The old Tuscumbia Bridge. She ain't what she used to be. Ain't what she used to be.
In recent weeks a lot of states have gone to extraordinary lengths -- as if a free trip to Disneyland were at stake -- to make the case that they were first to break ground in those so-called "shovel-ready" projects financed by the federal stimulus bill.
Nebraska transportation officials claimed they were first to fix up a rutted roadway. Later California jumped into the act, insisting that their Conservation Corps were at the head of the line. Then along came Maryland, when, according to a New York Times article out today
, Rep. Chris Van Hollen boasted that his state's $2.1 million road resurfacing job in Montgomery County was "the first project in the nation approved by the Federal Highway Administration."
But who really
holds the title to No. 1 in shovel readiness?
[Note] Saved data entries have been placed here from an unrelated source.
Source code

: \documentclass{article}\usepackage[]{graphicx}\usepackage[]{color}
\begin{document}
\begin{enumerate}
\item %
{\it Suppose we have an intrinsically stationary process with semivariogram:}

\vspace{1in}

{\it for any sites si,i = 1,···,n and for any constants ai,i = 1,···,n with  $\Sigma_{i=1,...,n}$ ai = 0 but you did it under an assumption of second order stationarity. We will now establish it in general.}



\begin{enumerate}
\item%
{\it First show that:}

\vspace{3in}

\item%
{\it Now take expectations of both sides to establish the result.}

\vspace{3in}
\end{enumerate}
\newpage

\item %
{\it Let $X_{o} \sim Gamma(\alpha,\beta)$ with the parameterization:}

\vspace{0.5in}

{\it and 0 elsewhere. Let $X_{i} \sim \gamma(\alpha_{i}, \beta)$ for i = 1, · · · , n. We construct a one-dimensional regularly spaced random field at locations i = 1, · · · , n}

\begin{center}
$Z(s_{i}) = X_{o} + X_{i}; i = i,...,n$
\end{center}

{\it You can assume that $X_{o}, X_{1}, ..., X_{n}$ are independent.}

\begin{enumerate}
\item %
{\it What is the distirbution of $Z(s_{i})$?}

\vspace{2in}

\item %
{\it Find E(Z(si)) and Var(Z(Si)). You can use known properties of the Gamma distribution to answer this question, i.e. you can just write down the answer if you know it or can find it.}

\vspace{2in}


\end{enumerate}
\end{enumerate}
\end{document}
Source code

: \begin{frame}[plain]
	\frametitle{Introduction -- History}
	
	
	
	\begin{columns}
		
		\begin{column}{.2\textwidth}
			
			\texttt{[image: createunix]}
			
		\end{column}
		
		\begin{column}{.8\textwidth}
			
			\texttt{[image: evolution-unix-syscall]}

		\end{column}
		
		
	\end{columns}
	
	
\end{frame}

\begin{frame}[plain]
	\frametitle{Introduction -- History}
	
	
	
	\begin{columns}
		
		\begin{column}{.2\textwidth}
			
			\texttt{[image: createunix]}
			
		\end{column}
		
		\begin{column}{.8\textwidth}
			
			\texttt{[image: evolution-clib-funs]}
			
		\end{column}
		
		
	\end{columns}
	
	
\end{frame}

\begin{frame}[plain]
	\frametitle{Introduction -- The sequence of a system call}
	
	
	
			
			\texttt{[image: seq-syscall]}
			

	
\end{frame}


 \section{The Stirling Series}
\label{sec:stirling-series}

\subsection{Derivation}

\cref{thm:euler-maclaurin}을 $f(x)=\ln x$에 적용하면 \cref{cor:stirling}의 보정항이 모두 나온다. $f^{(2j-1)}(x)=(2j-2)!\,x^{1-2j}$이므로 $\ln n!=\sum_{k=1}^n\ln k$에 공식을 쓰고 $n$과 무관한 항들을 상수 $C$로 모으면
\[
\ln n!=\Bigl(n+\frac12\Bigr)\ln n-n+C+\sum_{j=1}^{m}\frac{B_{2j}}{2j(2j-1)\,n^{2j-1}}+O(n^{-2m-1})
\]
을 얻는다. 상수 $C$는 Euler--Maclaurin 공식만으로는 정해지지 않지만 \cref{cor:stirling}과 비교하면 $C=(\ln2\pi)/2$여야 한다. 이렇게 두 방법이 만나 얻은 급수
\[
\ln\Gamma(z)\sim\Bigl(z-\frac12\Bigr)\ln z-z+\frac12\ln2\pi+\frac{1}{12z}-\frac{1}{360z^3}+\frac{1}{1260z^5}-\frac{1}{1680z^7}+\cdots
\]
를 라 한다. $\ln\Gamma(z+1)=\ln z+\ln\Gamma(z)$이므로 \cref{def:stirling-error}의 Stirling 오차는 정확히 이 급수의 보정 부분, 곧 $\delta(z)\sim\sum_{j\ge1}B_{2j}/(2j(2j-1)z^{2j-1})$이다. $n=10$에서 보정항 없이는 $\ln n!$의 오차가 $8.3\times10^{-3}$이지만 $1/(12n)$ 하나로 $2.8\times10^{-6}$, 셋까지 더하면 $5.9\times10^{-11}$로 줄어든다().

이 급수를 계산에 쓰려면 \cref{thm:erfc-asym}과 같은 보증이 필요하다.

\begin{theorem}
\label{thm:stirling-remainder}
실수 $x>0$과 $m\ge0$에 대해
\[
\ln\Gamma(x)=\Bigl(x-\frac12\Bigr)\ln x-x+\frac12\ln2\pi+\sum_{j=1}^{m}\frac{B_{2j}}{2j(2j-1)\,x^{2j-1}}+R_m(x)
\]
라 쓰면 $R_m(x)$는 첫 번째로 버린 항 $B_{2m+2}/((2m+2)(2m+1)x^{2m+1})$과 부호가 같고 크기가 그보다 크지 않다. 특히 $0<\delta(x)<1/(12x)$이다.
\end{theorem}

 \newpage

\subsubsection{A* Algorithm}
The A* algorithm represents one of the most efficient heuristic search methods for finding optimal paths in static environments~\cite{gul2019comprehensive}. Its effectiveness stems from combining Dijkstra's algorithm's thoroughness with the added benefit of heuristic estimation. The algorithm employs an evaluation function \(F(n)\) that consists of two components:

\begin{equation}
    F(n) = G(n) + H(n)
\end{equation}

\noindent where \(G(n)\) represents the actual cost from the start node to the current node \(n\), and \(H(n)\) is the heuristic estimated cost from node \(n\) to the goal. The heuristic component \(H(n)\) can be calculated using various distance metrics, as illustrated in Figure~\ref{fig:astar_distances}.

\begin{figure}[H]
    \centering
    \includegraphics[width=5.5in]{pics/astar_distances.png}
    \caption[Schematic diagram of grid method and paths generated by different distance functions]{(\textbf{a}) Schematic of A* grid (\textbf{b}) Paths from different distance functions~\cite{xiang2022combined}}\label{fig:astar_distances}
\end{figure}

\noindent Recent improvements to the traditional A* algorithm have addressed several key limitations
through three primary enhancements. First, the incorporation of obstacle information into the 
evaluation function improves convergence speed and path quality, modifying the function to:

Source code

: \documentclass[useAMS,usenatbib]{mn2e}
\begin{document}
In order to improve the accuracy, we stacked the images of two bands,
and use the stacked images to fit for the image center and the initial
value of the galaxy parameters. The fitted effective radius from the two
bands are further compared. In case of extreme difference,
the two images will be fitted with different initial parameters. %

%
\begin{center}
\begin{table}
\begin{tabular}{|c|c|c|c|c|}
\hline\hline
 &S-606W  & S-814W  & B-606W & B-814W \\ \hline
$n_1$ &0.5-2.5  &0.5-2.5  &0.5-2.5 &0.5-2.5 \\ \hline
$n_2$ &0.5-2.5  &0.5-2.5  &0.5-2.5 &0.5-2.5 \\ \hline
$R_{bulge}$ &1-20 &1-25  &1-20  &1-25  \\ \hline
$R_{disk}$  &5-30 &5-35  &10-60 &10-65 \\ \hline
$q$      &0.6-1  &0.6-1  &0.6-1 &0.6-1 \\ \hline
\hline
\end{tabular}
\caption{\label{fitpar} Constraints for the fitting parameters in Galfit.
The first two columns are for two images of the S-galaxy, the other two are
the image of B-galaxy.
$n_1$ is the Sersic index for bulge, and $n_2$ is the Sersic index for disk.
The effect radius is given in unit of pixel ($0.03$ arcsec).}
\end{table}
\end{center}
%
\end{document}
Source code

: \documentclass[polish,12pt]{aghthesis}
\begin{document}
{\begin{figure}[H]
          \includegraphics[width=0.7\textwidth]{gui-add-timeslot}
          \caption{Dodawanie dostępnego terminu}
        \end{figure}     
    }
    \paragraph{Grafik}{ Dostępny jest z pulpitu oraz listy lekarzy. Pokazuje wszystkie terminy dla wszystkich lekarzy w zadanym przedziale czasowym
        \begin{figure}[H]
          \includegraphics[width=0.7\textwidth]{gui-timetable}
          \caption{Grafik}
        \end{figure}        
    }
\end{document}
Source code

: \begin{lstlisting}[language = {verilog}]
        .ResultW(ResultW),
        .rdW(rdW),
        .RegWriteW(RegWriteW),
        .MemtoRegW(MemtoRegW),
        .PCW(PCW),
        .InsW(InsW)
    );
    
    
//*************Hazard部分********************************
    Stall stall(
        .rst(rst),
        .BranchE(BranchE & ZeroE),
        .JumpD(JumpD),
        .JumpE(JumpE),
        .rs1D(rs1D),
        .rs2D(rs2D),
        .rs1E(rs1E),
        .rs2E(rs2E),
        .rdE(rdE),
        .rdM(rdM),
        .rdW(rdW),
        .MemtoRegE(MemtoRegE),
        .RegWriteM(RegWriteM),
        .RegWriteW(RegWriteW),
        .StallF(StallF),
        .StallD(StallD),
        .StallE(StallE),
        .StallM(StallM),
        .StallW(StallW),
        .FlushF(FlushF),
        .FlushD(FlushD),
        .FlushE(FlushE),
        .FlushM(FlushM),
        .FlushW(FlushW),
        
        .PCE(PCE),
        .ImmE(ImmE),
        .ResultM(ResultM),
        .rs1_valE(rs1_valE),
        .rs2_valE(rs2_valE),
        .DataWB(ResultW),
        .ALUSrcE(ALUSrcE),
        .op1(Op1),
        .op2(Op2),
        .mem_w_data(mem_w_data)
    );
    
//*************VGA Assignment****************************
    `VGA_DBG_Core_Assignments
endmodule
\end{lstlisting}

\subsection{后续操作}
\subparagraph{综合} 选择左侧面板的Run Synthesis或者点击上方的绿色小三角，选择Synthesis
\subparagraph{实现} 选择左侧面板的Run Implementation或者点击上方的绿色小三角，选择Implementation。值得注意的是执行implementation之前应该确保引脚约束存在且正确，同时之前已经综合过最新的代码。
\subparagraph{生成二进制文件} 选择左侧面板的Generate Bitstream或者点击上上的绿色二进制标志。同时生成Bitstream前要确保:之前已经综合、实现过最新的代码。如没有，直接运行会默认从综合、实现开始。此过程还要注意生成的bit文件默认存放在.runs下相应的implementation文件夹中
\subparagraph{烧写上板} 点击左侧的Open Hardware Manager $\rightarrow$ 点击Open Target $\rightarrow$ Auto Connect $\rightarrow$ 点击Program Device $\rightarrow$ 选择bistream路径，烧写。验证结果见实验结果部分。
As it turns out, on February 17, the very day President Obama signed the behemoth spending measure into law, work began on a bridge near Tuscumbia, Missouri. "Within a few minutes of President Obama signing the bill, the highway department appoved that project, and construction started on the project," Shane Peck, spokesman for Missouri Department of Transportation, told The Times.
James Beard, a spokesman for the House Committee on Transportation and Infrastructure, is prone to agree. "I think Missouri has the best claim to the title."
So there. Now, which way to Disneyland?